有重复字符串的排列组合。编写一种方法,计算某字符串的所有排列组合。

示例 1:

javascript
输入:S = "qqe"
 输出:["eqq","qeq","qqe"]

示例 2:

javascript
输入:S = "ab"
 输出:["ab", "ba"]

提示:

javascript
字符都是英文字母。
字符串长度在[1, 9]之间。

来源:力扣(LeetCode)链接:https://leetcode-cn.com/problems/permutation-ii-lcci 著作权归领扣网络所有。
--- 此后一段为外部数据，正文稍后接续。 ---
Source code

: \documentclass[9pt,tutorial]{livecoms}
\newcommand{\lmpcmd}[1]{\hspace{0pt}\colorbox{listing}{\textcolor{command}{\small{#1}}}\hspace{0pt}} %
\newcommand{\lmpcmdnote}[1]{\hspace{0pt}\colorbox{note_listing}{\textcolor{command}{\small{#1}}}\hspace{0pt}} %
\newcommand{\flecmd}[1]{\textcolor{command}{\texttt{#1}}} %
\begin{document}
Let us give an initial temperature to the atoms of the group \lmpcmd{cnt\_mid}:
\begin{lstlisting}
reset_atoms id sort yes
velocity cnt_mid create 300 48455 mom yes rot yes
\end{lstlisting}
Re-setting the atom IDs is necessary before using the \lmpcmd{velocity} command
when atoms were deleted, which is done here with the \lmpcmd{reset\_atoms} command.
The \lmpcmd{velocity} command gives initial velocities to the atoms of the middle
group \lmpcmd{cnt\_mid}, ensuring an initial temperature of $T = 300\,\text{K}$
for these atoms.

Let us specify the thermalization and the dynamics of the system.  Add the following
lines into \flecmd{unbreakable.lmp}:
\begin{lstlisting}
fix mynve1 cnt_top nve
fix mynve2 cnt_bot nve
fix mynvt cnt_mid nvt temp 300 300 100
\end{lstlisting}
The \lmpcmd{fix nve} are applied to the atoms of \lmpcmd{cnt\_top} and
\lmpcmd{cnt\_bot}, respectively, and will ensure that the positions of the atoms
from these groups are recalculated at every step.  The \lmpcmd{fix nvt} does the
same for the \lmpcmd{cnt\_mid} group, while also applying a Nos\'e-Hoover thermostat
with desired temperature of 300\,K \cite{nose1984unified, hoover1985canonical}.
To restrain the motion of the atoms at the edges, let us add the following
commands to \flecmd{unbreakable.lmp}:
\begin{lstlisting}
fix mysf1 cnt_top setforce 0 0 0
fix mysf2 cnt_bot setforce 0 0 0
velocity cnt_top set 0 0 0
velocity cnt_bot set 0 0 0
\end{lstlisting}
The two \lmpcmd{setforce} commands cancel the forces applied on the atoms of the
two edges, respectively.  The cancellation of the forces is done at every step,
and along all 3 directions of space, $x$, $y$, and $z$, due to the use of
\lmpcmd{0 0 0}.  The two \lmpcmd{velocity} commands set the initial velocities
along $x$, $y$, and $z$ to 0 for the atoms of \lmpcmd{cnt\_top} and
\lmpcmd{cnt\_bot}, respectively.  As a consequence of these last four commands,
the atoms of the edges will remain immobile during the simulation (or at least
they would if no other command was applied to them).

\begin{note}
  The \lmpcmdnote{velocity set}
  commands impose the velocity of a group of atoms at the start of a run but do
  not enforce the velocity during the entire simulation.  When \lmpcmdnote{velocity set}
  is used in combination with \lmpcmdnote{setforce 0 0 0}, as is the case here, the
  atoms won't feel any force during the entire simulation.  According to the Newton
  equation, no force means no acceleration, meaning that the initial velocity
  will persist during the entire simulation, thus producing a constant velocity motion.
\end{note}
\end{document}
商业转载请联系官方授权,非商业转载请注明出处。

解题思路

全排列,直接用回溯法即可,数据量比较小,暴力完事~

javascript
var permutation = function (S) {
  let res = new Set();
  let vis = [];
  let dfs = (t) => {
    if (t.length === S.length) return res.add(t);
    for (let i = 0; i < S.length; i++) {
      if (vis[i]) continue;
      vis[i] = true;
      dfs(t + S[i]);
      vis[i] = false;
    }
  };
  dfs("");
  return [...res];
};
cpp
class Solution {
public:
    vector<string> permutation(string S) {
        set<string> res;
        vector<bool> vis(S.size(), false);
        dfs(S, "", res, vis);
        return vector<string>(res.begin(), res.end());
    }

    void dfs(string s, string t, set<string>& res, vector<bool>& vis) {
        if (t.size() == s.size()) {
            res.insert(t);
            return;
        }
        for (int i = 0; i < s.size(); i++) {
            if (vis[i]) continue;
            vis[i] = true;
            dfs(s, t + s[i], res, vis);
            vis[i] = false;
        }
    }
};
java
class Solution {
    public String[] permutation(String S) {
        Set<String> res = new HashSet<>();
        boolean[] vis = new boolean[S.length()];
        dfs(S, "", res, vis);
        return res.toArray(new String[0]);
    }

    private void dfs(String s, String t, Set<String> res, boolean[] vis) {
        if (t.length() == s.length()) {
            res.add(t);
            return;
        }
        for (int i = 0; i < s.length(); i++) {
            if (vis[i]) continue;
            vis[i] = true;
            dfs(s, t + s.charAt(i), res, vis);
            vis[i] = false;
        }
    }
}
python
class Solution:
    def permutation(self, S: str) -> List[str]:
        res = set()
        vis = [False] * len(S)

        def dfs(t):
            if len(t) == len(S):
                res.add(t)
                return
            for i in range(len(S)):
                if vis[i]:
                    continue
                vis[i] = True
                dfs(t + S[i])
                vis[i] = False

        dfs("")
        return list(res)
javascript
学如逆水行舟,不进则退